Look for the string "enabled" in the listing. Copy each line that has it.

SOURCE DATA section start

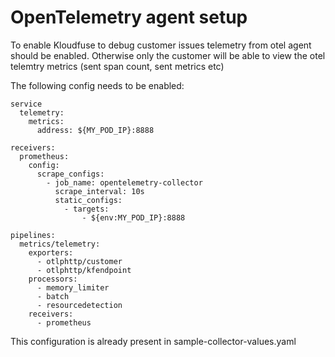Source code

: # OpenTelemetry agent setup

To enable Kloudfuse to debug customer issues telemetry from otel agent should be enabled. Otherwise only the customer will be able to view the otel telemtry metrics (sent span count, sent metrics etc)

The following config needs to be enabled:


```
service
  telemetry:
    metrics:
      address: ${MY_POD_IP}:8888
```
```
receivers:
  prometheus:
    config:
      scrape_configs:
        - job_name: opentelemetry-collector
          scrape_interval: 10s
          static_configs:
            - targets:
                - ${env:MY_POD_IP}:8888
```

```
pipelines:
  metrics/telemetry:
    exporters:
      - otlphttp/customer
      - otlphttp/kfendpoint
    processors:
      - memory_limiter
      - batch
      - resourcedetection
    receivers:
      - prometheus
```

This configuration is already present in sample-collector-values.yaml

SOURCE DATA section end
SOURCE DATA section start

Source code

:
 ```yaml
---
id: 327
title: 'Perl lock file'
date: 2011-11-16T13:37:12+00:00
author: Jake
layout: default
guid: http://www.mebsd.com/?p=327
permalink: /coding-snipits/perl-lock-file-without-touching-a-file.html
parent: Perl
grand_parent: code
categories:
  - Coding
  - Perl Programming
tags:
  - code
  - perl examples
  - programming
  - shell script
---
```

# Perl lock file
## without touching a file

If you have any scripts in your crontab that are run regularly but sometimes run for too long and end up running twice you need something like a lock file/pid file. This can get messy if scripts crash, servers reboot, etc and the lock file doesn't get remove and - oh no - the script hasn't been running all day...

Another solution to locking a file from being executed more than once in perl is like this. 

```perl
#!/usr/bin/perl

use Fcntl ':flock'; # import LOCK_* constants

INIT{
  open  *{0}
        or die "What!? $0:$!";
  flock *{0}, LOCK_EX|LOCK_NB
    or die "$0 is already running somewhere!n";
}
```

SOURCE DATA section end
SOURCE DATA section start

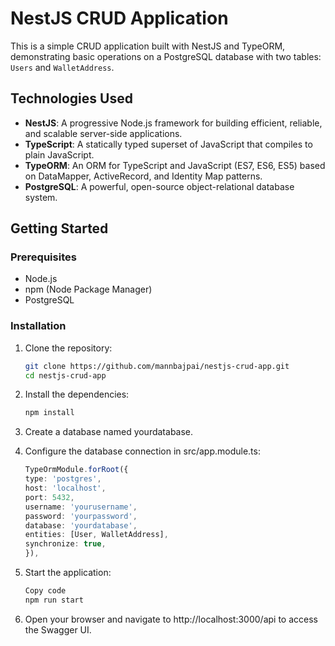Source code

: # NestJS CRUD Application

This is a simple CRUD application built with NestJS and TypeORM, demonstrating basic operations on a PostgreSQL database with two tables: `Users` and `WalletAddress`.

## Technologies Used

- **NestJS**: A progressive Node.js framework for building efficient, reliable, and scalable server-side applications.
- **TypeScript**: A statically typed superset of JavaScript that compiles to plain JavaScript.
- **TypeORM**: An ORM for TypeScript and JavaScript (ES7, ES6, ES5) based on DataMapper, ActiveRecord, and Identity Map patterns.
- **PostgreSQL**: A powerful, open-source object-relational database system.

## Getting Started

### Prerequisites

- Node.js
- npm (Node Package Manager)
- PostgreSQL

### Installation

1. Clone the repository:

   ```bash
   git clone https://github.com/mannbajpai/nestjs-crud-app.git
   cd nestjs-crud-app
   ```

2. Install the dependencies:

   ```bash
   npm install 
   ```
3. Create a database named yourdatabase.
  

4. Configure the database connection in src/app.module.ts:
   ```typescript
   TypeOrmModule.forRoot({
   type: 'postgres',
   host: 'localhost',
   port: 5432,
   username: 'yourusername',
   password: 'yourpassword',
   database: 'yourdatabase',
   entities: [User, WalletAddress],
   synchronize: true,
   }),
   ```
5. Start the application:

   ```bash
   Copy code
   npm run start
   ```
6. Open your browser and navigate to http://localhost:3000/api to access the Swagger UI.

SOURCE DATA section end

TASK RESULT
To enable Kloudfuse to debug customer issues telemetry from otel agent should be enabled. Otherwise only the customer will be able to view the otel telemtry metrics (sent span count, sent metrics etc)
The following config needs to be enabled:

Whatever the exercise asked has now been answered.